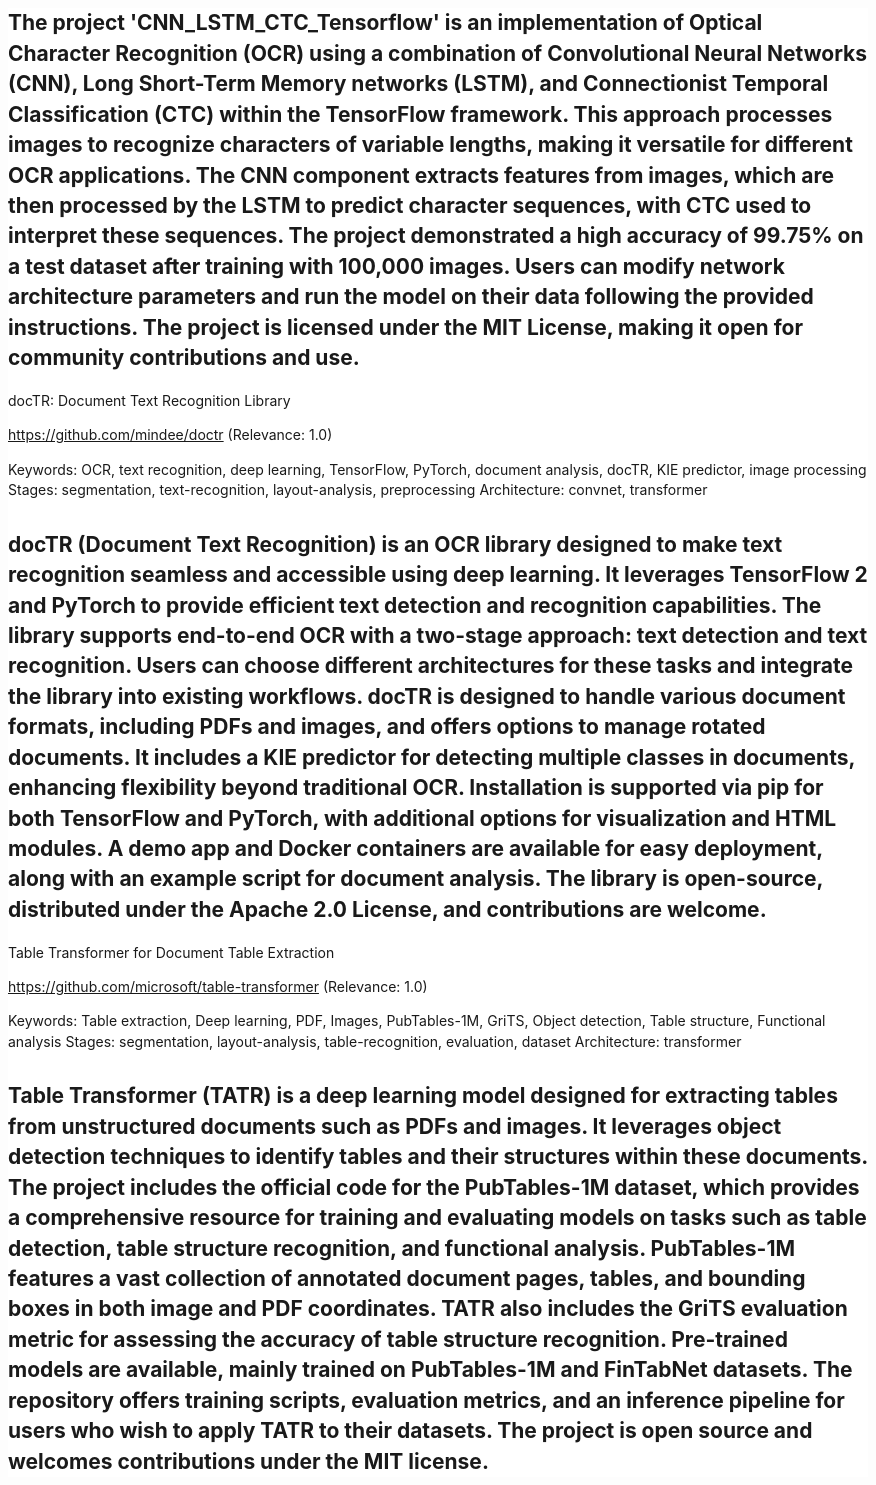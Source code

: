 The project 'CNN_LSTM_CTC_Tensorflow' is an implementation of Optical Character
Recognition (OCR) using a combination of Convolutional Neural Networks (CNN),
Long Short-Term Memory networks (LSTM), and Connectionist Temporal
Classification (CTC) within the TensorFlow framework. This approach processes
images to recognize characters of variable lengths, making it versatile for
different OCR applications. The CNN component extracts features from images,
which are then processed by the LSTM to predict character sequences, with CTC
used to interpret these sequences. The project demonstrated a high accuracy of
99.75% on a test dataset after training with 100,000 images. Users can modify
network architecture parameters and run the model on their data following the
provided instructions. The project is licensed under the MIT License, making it
open for community contributions and use.
---



docTR: Document Text Recognition Library

https://github.com/mindee/doctr (Relevance: 1.0)

Keywords: OCR, text recognition, deep learning, TensorFlow, PyTorch, document analysis, docTR, KIE predictor, image processing
Stages: segmentation, text-recognition, layout-analysis, preprocessing
Architecture: convnet, transformer

docTR (Document Text Recognition) is an OCR library designed to make text
recognition seamless and accessible using deep learning. It leverages TensorFlow
2 and PyTorch to provide efficient text detection and recognition capabilities.
The library supports end-to-end OCR with a two-stage approach: text detection
and text recognition. Users can choose different architectures for these tasks
and integrate the library into existing workflows. docTR is designed to handle
various document formats, including PDFs and images, and offers options to
manage rotated documents. It includes a KIE predictor for detecting multiple
classes in documents, enhancing flexibility beyond traditional OCR. Installation
is supported via pip for both TensorFlow and PyTorch, with additional options
for visualization and HTML modules. A demo app and Docker containers are
available for easy deployment, along with an example script for document
analysis. The library is open-source, distributed under the Apache 2.0 License,
and contributions are welcome.
---



Table Transformer for Document Table Extraction

https://github.com/microsoft/table-transformer (Relevance: 1.0)

Keywords: Table extraction, Deep learning, PDF, Images, PubTables-1M, GriTS, Object detection, Table structure, Functional analysis
Stages: segmentation, layout-analysis, table-recognition, evaluation, dataset
Architecture: transformer

Table Transformer (TATR) is a deep learning model designed for extracting tables
from unstructured documents such as PDFs and images. It leverages object
detection techniques to identify tables and their structures within these
documents. The project includes the official code for the PubTables-1M dataset,
which provides a comprehensive resource for training and evaluating models on
tasks such as table detection, table structure recognition, and functional
analysis. PubTables-1M features a vast collection of annotated document pages,
tables, and bounding boxes in both image and PDF coordinates. TATR also includes
the GriTS evaluation metric for assessing the accuracy of table structure
recognition. Pre-trained models are available, mainly trained on PubTables-1M
and FinTabNet datasets. The repository offers training scripts, evaluation
metrics, and an inference pipeline for users who wish to apply TATR to their
datasets. The project is open source and welcomes contributions under the MIT
license.
---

• **What is being asked**:
A word-for-word copy of the records above is needed, pictures excluded.

• **Your solution**:
Source code

: The project 'CNN_LSTM_CTC_Tensorflow' is an implementation of Optical Character
Recognition (OCR) using a combination of Convolutional Neural Networks (CNN),
Long Short-Term Memory networks (LSTM), and Connectionist Temporal
Classification (CTC) within the TensorFlow framework. This approach processes
images to recognize characters of variable lengths, making it versatile for
different OCR applications. The CNN component extracts features from images,
which are then processed by the LSTM to predict character sequences, with CTC
used to interpret these sequences. The project demonstrated a high accuracy of
99.75% on a test dataset after training with 100,000 images. Users can modify
network architecture parameters and run the model on their data following the
provided instructions. The project is licensed under the MIT License, making it
open for community contributions and use.
---



docTR: Document Text Recognition Library

https://github.com/mindee/doctr (Relevance: 1.0)

Keywords: OCR, text recognition, deep learning, TensorFlow, PyTorch, document analysis, docTR, KIE predictor, image processing
Stages: segmentation, text-recognition, layout-analysis, preprocessing
Architecture: convnet, transformer

docTR (Document Text Recognition) is an OCR library designed to make text
recognition seamless and accessible using deep learning. It leverages TensorFlow
2 and PyTorch to provide efficient text detection and recognition capabilities.
The library supports end-to-end OCR with a two-stage approach: text detection
and text recognition. Users can choose different architectures for these tasks
and integrate the library into existing workflows. docTR is designed to handle
various document formats, including PDFs and images, and offers options to
manage rotated documents. It includes a KIE predictor for detecting multiple
classes in documents, enhancing flexibility beyond traditional OCR. Installation
is supported via pip for both TensorFlow and PyTorch, with additional options
for visualization and HTML modules. A demo app and Docker containers are
available for easy deployment, along with an example script for document
analysis. The library is open-source, distributed under the Apache 2.0 License,
and contributions are welcome.
---



Table Transformer for Document Table Extraction

https://github.com/microsoft/table-transformer (Relevance: 1.0)

Keywords: Table extraction, Deep learning, PDF, Images, PubTables-1M, GriTS, Object detection, Table structure, Functional analysis
Stages: segmentation, layout-analysis, table-recognition, evaluation, dataset
Architecture: transformer

Table Transformer (TATR) is a deep learning model designed for extracting tables
from unstructured documents such as PDFs and images. It leverages object
detection techniques to identify tables and their structures within these
documents. The project includes the official code for the PubTables-1M dataset,
which provides a comprehensive resource for training and evaluating models on
tasks such as table detection, table structure recognition, and functional
analysis. PubTables-1M features a vast collection of annotated document pages,
tables, and bounding boxes in both image and PDF coordinates. TATR also includes
the GriTS evaluation metric for assessing the accuracy of table structure
recognition. Pre-trained models are available, mainly trained on PubTables-1M
and FinTabNet datasets. The repository offers training scripts, evaluation
metrics, and an inference pipeline for users who wish to apply TATR to their
datasets. The project is open source and welcomes contributions under the MIT
license.
---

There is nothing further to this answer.